Because of the decay heat, the irradiated fuel that is

removed from the core of the reactor after it is "used

up" or "spent" has to be stored in a deep pool of 

circulating water which is used to cool the fuel for at 

least 7 to 10 years.  If the fuel is uncovered during the

first few years it will slowly overheat and eventually

damage its metallic container at hundreds of degrees 

celsius and release a lot of radioactive gasses and 

vapours into the air.

 

The problem is that even though the fuel is "spent"

(meaning the fission process no longer works well) 

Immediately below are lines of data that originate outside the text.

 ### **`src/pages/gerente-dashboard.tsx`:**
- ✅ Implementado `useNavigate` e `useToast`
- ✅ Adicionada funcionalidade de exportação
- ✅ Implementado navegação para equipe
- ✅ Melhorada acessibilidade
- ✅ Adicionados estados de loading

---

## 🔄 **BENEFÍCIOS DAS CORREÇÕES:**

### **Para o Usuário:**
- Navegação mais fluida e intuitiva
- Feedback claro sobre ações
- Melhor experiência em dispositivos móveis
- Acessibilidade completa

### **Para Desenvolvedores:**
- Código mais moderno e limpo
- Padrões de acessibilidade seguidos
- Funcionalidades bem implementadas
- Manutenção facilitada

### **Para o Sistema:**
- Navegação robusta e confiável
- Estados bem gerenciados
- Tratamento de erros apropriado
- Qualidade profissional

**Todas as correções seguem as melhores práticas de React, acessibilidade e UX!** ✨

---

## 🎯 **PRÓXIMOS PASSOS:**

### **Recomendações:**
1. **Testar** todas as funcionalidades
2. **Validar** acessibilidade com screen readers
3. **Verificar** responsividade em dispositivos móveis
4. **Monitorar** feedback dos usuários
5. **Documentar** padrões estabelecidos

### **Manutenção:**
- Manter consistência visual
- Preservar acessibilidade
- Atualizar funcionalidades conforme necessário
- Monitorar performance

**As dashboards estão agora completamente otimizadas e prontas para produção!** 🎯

it still contains an enormous quantity of radioactive junk

(mostly the unstable broken pieces of atoms that were

created when the atoms were split -- these are called

the "fission products") and that's where the heat comes

from -- from the unremitting and unstoppable disintegration

of trillions and trillions of unstable atoms.

 

AECL has produced graphs showing how the decay 

heat from buried spent fuel will heat up the underground

rock formations, which will finally return to their "ambient 

level" of temperature after about 50,000 years.

 

   This graphic is taken from one of the technical appendices of AECL's 

   EIS for the Geologic Disposal Concept. The dark horizontal layers

   represent underground rock strata, whereas the brightly coloured

   portion in the first graphic represents the buried spent fuel.  Colours

   are used to indicate temperatures.  The decay heat from the spent fuel

   raises the temperature of the surrounding rock strata for thousands of 

   years, because the heat cannot escape.  However the heat output does

   decrease over time, so the temperatures will eventually return to more

   normal levels, close to the "ambient temperature" they started with.

Gordon Edwards, Ph.D., President,

Canadian Coalition for Nuclear Responsibility.